__WHAT THE EXERCISE ASKS__. For each entry in the listing, produce an exact copy.

__EXTRACTED RECORDS__.
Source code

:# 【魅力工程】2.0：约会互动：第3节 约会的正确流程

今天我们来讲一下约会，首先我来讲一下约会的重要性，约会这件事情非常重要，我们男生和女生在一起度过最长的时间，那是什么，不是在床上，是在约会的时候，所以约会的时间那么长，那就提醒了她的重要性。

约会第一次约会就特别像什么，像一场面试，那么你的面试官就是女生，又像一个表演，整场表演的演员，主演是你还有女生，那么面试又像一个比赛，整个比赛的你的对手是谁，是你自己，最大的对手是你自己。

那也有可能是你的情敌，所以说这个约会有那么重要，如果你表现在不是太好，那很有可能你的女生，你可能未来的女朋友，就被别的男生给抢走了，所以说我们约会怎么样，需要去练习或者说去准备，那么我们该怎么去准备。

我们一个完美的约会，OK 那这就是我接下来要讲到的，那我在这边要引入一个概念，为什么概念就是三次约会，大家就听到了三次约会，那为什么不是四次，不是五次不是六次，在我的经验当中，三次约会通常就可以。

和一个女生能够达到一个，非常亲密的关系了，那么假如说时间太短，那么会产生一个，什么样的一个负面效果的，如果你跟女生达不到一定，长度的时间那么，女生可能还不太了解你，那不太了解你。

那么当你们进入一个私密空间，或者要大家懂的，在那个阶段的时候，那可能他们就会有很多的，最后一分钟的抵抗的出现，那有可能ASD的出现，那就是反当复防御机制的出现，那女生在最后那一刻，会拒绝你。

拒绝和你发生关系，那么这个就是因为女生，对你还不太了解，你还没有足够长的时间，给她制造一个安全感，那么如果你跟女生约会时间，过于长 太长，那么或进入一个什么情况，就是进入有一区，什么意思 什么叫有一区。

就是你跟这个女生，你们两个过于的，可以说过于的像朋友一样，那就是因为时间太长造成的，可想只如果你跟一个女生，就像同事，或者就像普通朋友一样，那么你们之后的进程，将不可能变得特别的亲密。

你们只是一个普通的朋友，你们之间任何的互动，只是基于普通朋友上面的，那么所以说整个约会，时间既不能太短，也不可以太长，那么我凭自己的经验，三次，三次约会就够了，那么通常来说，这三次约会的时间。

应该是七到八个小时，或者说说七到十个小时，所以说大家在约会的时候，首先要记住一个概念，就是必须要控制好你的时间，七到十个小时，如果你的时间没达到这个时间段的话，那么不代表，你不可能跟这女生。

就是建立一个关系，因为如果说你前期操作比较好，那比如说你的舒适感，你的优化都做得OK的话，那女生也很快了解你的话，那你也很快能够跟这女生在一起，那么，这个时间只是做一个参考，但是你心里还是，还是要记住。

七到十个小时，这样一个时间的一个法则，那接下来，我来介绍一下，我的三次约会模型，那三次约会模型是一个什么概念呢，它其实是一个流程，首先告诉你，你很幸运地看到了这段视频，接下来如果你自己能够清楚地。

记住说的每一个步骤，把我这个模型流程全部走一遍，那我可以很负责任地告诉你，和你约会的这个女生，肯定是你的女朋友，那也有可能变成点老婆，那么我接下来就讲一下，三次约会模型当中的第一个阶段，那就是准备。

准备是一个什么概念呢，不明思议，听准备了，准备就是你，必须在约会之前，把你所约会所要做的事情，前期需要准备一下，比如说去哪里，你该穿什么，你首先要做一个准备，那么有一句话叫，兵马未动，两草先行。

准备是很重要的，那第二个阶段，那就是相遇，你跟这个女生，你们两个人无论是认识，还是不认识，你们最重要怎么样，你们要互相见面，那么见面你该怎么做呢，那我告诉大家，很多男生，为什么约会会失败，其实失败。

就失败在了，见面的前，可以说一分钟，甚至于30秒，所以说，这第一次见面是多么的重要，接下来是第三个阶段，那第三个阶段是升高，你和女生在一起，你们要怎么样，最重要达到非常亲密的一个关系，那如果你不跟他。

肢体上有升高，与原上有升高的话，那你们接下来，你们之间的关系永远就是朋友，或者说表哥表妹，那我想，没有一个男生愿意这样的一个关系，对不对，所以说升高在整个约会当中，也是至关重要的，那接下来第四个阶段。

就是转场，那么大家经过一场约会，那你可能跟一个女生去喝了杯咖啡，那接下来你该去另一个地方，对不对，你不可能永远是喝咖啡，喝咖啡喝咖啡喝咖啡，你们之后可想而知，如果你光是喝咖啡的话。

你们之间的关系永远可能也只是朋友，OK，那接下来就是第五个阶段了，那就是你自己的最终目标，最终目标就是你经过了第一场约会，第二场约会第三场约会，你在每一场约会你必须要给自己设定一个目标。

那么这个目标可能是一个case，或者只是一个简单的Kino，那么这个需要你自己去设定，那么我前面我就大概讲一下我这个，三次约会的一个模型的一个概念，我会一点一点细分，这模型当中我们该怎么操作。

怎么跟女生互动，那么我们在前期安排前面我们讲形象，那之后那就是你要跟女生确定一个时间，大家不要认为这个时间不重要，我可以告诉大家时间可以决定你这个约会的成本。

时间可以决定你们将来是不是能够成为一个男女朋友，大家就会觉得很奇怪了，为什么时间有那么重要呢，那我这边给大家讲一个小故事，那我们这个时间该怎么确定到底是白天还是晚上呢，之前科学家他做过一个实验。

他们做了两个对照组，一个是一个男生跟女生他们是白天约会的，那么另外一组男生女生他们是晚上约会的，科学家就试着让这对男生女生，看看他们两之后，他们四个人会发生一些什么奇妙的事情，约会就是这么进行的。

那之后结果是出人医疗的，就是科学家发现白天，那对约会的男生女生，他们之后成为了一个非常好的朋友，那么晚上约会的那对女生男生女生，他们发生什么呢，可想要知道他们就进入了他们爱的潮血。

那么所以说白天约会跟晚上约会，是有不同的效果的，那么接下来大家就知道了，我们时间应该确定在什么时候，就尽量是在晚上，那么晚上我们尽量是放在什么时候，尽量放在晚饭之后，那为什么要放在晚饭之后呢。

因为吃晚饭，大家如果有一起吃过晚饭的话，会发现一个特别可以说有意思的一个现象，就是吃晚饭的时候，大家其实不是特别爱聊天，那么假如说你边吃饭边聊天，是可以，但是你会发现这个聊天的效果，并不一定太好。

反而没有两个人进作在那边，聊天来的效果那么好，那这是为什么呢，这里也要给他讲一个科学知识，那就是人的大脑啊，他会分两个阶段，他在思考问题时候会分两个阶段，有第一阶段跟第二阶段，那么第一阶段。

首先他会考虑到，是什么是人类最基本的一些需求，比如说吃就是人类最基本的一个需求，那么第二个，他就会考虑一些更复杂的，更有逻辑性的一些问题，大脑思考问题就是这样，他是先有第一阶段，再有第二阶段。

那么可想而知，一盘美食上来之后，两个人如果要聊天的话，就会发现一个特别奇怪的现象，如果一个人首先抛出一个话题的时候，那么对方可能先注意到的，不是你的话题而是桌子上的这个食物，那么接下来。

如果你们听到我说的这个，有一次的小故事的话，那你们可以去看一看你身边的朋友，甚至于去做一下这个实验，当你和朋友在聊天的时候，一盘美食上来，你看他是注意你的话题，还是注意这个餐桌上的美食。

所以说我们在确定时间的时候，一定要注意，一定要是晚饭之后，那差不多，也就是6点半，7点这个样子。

__TASK OUTPUT__.
Source code

:# 【魅力工程】2.0：约会互动：第3节 约会的正确流程

今天我们来讲一下约会，首先我来讲一下约会的重要性，约会这件事情非常重要，我们男生和女生在一起度过最长的时间，那是什么，不是在床上，是在约会的时候，所以约会的时间那么长，那就提醒了她的重要性。

约会第一次约会就特别像什么，像一场面试，那么你的面试官就是女生，又像一个表演，整场表演的演员，主演是你还有女生，那么面试又像一个比赛，整个比赛的你的对手是谁，是你自己，最大的对手是你自己。

那也有可能是你的情敌，所以说这个约会有那么重要，如果你表现在不是太好，那很有可能你的女生，你可能未来的女朋友，就被别的男生给抢走了，所以说我们约会怎么样，需要去练习或者说去准备，那么我们该怎么去准备。

我们一个完美的约会，OK 那这就是我接下来要讲到的，那我在这边要引入一个概念，为什么概念就是三次约会，大家就听到了三次约会，那为什么不是四次，不是五次不是六次，在我的经验当中，三次约会通常就可以。

和一个女生能够达到一个，非常亲密的关系了，那么假如说时间太短，那么会产生一个，什么样的一个负面效果的，如果你跟女生达不到一定，长度的时间那么，女生可能还不太了解你，那不太了解你。

那么当你们进入一个私密空间，或者要大家懂的，在那个阶段的时候，那可能他们就会有很多的，最后一分钟的抵抗的出现，那有可能ASD的出现，那就是反当复防御机制的出现，那女生在最后那一刻，会拒绝你。

拒绝和你发生关系，那么这个就是因为女生，对你还不太了解，你还没有足够长的时间，给她制造一个安全感，那么如果你跟女生约会时间，过于长 太长，那么或进入一个什么情况，就是进入有一区，什么意思 什么叫有一区。

就是你跟这个女生，你们两个过于的，可以说过于的像朋友一样，那就是因为时间太长造成的，可想只如果你跟一个女生，就像同事，或者就像普通朋友一样，那么你们之后的进程，将不可能变得特别的亲密。

你们只是一个普通的朋友，你们之间任何的互动，只是基于普通朋友上面的，那么所以说整个约会，时间既不能太短，也不可以太长，那么我凭自己的经验，三次，三次约会就够了，那么通常来说，这三次约会的时间。

应该是七到八个小时，或者说说七到十个小时，所以说大家在约会的时候，首先要记住一个概念，就是必须要控制好你的时间，七到十个小时，如果你的时间没达到这个时间段的话，那么不代表，你不可能跟这女生。

就是建立一个关系，因为如果说你前期操作比较好，那比如说你的舒适感，你的优化都做得OK的话，那女生也很快了解你的话，那你也很快能够跟这女生在一起，那么，这个时间只是做一个参考，但是你心里还是，还是要记住。

七到十个小时，这样一个时间的一个法则，那接下来，我来介绍一下，我的三次约会模型，那三次约会模型是一个什么概念呢，它其实是一个流程，首先告诉你，你很幸运地看到了这段视频，接下来如果你自己能够清楚地。

记住说的每一个步骤，把我这个模型流程全部走一遍，那我可以很负责任地告诉你，和你约会的这个女生，肯定是你的女朋友，那也有可能变成点老婆，那么我接下来就讲一下，三次约会模型当中的第一个阶段，那就是准备。

准备是一个什么概念呢，不明思议，听准备了，准备就是你，必须在约会之前，把你所约会所要做的事情，前期需要准备一下，比如说去哪里，你该穿什么，你首先要做一个准备，那么有一句话叫，兵马未动，两草先行。

准备是很重要的，那第二个阶段，那就是相遇，你跟这个女生，你们两个人无论是认识，还是不认识，你们最重要怎么样，你们要互相见面，那么见面你该怎么做呢，那我告诉大家，很多男生，为什么约会会失败，其实失败。

就失败在了，见面的前，可以说一分钟，甚至于30秒，所以说，这第一次见面是多么的重要，接下来是第三个阶段，那第三个阶段是升高，你和女生在一起，你们要怎么样，最重要达到非常亲密的一个关系，那如果你不跟他。

肢体上有升高，与原上有升高的话，那你们接下来，你们之间的关系永远就是朋友，或者说表哥表妹，那我想，没有一个男生愿意这样的一个关系，对不对，所以说升高在整个约会当中，也是至关重要的，那接下来第四个阶段。

就是转场，那么大家经过一场约会，那你可能跟一个女生去喝了杯咖啡，那接下来你该去另一个地方，对不对，你不可能永远是喝咖啡，喝咖啡喝咖啡喝咖啡，你们之后可想而知，如果你光是喝咖啡的话。

你们之间的关系永远可能也只是朋友，OK，那接下来就是第五个阶段了，那就是你自己的最终目标，最终目标就是你经过了第一场约会，第二场约会第三场约会，你在每一场约会你必须要给自己设定一个目标。

那么这个目标可能是一个case，或者只是一个简单的Kino，那么这个需要你自己去设定，那么我前面我就大概讲一下我这个，三次约会的一个模型的一个概念，我会一点一点细分，这模型当中我们该怎么操作。

怎么跟女生互动，那么我们在前期安排前面我们讲形象，那之后那就是你要跟女生确定一个时间，大家不要认为这个时间不重要，我可以告诉大家时间可以决定你这个约会的成本。

时间可以决定你们将来是不是能够成为一个男女朋友，大家就会觉得很奇怪了，为什么时间有那么重要呢，那我这边给大家讲一个小故事，那我们这个时间该怎么确定到底是白天还是晚上呢，之前科学家他做过一个实验。

他们做了两个对照组，一个是一个男生跟女生他们是白天约会的，那么另外一组男生女生他们是晚上约会的，科学家就试着让这对男生女生，看看他们两之后，他们四个人会发生一些什么奇妙的事情，约会就是这么进行的。

那之后结果是出人医疗的，就是科学家发现白天，那对约会的男生女生，他们之后成为了一个非常好的朋友，那么晚上约会的那对女生男生女生，他们发生什么呢，可想要知道他们就进入了他们爱的潮血。

那么所以说白天约会跟晚上约会，是有不同的效果的，那么接下来大家就知道了，我们时间应该确定在什么时候，就尽量是在晚上，那么晚上我们尽量是放在什么时候，尽量放在晚饭之后，那为什么要放在晚饭之后呢。

因为吃晚饭，大家如果有一起吃过晚饭的话，会发现一个特别可以说有意思的一个现象，就是吃晚饭的时候，大家其实不是特别爱聊天，那么假如说你边吃饭边聊天，是可以，但是你会发现这个聊天的效果，并不一定太好。

反而没有两个人进作在那边，聊天来的效果那么好，那这是为什么呢，这里也要给他讲一个科学知识，那就是人的大脑啊，他会分两个阶段，他在思考问题时候会分两个阶段，有第一阶段跟第二阶段，那么第一阶段。

首先他会考虑到，是什么是人类最基本的一些需求，比如说吃就是人类最基本的一个需求，那么第二个，他就会考虑一些更复杂的，更有逻辑性的一些问题，大脑思考问题就是这样，他是先有第一阶段，再有第二阶段。

那么可想而知，一盘美食上来之后，两个人如果要聊天的话，就会发现一个特别奇怪的现象，如果一个人首先抛出一个话题的时候，那么对方可能先注意到的，不是你的话题而是桌子上的这个食物，那么接下来。

如果你们听到我说的这个，有一次的小故事的话，那你们可以去看一看你身边的朋友，甚至于去做一下这个实验，当你和朋友在聊天的时候，一盘美食上来，你看他是注意你的话题，还是注意这个餐桌上的美食。

所以说我们在确定时间的时候，一定要注意，一定要是晚饭之后，那差不多，也就是6点半，7点这个样子。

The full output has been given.